Still, she couldn't rule it out until she had proof it was all a lie. It did no one any good if she weakened the monks and the other gods to the point they couldn't protect the mountain against an outside attack. And if it really happened, she and Zeles would have to collaborate, possibly throwing out any sort of control they had over the situation. Giving up the rebellion, even.

She had to know more about the situation. Everything always came down to that, not knowing enough. And there was only one person she could ask.

She reflected a bit on how to approach the conversation without giving out too much, then focused on the forest, where her territory and Dore's barely touched.

“Can I ask you something?” she said. “I’ll be quick.”

She remembered how their last conversation had ended and hoped he wouldn't retract his domain, since she couldn't expand her own further.

“What do you want?" he answered.

“A couple of visitors came here through your territory,” she explained. “They wanted to cross to Izgos, but I stopped them because I found something weird in their backpack.”

“I think I know what you mean. I've seen it too.”

“It's about the mountain's history.”

“Part of it.”

“Part of it,” Aili repeated. “What do you mean?”

“That most of it is bullshit. They seemed to genuinely think it was a book of stories, so I let them go.”

Aili tried to gauge his feelings through the specks of his viss that floated closer to her border, but couldn't find enough of them to have a clear picture of his state of mind.

“You didn't alert the monks?”

“I don’t trust them. And what if they ordered me to kill them? Zeles could take revenge on me. Any of us gods can stop those two if they reveal too much or they start believing what's written there, so I don't know why I should be the one risking it.”
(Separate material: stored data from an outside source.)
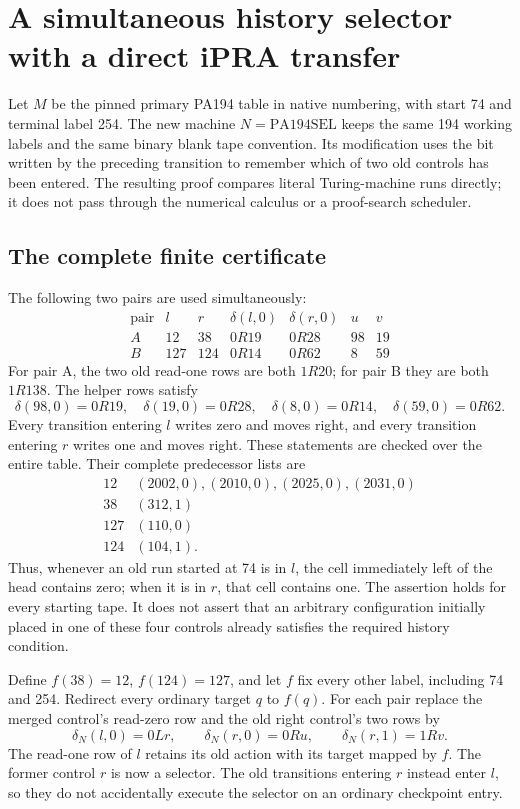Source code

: \section{A simultaneous history selector with a direct iPRA transfer}
\label{sec:history-selector-proof}

Let $M$ be the pinned primary PA194 table in native numbering, with start
74 and terminal label 254.  The new machine $N=\mathrm{PA194SEL}$ keeps
the same 194 working labels and the same binary blank tape convention.
Its modification uses the bit written by the preceding transition to
remember which of two old controls has been entered.  The resulting
proof compares literal Turing-machine runs directly; it does not pass
through the numerical calculus or a proof-search scheduler.

\subsection{The complete finite certificate}

The following two pairs are used simultaneously:
\[
\begin{array}{c|c|c|c|c|c|c}
\text{pair}&l&r&\delta(l,0)&\delta(r,0)&u&v\\\hline
A&12&38&0R19&0R28&98&19\\
B&127&124&0R14&0R62&8&59
\end{array}
\]
For pair A, the two old read-one rows are both $1R20$; for pair B they
are both $1R138$.  The helper rows satisfy
\[
 \delta(98,0)=0R19,\quad \delta(19,0)=0R28,\quad
 \delta(8,0)=0R14,\quad \delta(59,0)=0R62.
\]
Every transition entering $l$ writes zero and moves right, and every
transition entering $r$ writes one and moves right.  These statements
are checked over the entire table.  Their complete predecessor lists are
\[
\begin{array}{c|l}
12&(2002,0),(2010,0),(2025,0),(2031,0)\\
38&(312,1)\\
127&(110,0)\\
124&(104,1).
\end{array}
\]
Thus, whenever an old run started at 74 is in $l$, the cell immediately
left of the head contains zero; when it is in $r$, that cell contains one.
The assertion holds for every starting tape.  It does not assert that an
arbitrary configuration initially placed in one of these four controls
already satisfies the required history condition.

Define $f(38)=12$, $f(124)=127$, and let $f$ fix every other label,
including 74 and 254.  Redirect every ordinary target $q$ to $f(q)$.
For each pair replace the merged control's read-zero row and the old
right control's two rows by
\[
 \delta_N(l,0)=0Lr,\qquad
 \delta_N(r,0)=0Ru,\qquad
 \delta_N(r,1)=1Rv.
\]
The read-one row of $l$ retains its old action with its target mapped by
$f$.  The former control $r$ is now a selector.  The old transitions
entering $r$ instead enter $l$, so they do not accidentally execute the
selector on an ordinary checkpoint entry.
Aili was glad to see her lies were still having an effect on him, even if he was clearly annoyed at her. There was also the possibility he'd been instructed by the monks to give her those answers.

“Which parts are false, exactly?” she asked, but his viss flared with annoyance and his domain shrunk to the point she couldn't reach it anymore.

She kept pacing. She wanted to believe he was talking about the parts of the book about the guardian. A dangerous hope, since without knowing if he'd talked to the monks or not she'd be better off distrusting him completely.

As an alternative, she needed to know whether an attack was coming before anyone else would notice. She wished she could send someone out of Lausune’s border, but even disregarding the sentinels, no inhabitant in their right mind would have accepted.

She stopped, realizing she didn’t need any of them. Saia was already on the other side of the border.

She focused on her shard, buried inside her body. It was still pulsing with Saia's viss. She only needed to push her message through the channel that connected it to Saia, and she would have received it.

Her viss jumped around in excitement at the idea of talking to her again, then slowed down when she realized that they hadn't agreed on a code beforehand. Luckily, she had established one to use with herself when she was planning to record the monks’ trials by storing her viss on a rock. She still remembered most of it, and the rest was easy to invent again. Now she only needed to communicate it to Saia.

It was early morning when she finally felt ready enough to try.